### Data shown
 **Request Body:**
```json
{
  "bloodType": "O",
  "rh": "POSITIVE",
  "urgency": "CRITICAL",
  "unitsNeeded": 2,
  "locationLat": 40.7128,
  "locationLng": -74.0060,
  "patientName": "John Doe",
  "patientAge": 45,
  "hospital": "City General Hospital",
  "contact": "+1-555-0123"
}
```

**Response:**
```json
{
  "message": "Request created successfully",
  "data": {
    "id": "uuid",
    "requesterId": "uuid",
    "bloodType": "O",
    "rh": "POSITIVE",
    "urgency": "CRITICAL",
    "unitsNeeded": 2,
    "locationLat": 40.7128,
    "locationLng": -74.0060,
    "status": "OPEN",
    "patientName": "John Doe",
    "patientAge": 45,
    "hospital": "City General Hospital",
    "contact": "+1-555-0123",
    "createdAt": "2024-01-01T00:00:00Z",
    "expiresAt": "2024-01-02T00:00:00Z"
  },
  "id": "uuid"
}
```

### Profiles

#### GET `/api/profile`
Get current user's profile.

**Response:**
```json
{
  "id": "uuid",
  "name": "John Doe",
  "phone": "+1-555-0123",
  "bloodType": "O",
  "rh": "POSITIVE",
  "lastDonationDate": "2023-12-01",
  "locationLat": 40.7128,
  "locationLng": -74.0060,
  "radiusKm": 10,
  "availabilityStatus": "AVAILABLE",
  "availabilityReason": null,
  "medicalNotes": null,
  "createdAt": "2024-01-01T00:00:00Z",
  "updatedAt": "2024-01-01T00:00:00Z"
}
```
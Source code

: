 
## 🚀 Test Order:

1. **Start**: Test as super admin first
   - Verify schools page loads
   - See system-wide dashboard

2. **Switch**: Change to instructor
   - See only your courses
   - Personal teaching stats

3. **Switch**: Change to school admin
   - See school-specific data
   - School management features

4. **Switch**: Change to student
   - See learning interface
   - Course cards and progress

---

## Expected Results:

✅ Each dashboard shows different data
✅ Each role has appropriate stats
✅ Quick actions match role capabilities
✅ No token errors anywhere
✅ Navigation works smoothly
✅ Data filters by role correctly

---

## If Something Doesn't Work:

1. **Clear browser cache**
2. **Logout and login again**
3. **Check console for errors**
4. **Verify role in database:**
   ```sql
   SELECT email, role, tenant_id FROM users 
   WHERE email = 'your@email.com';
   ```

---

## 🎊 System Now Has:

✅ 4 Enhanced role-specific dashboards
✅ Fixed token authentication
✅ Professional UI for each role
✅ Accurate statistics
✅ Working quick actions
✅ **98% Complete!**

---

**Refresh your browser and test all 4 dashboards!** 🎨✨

### Work item
Among the records, find all lines that include the string "hospital" and return them.

### Task response
  "hospital": "City General Hospital",
    "hospital": "City General Hospital",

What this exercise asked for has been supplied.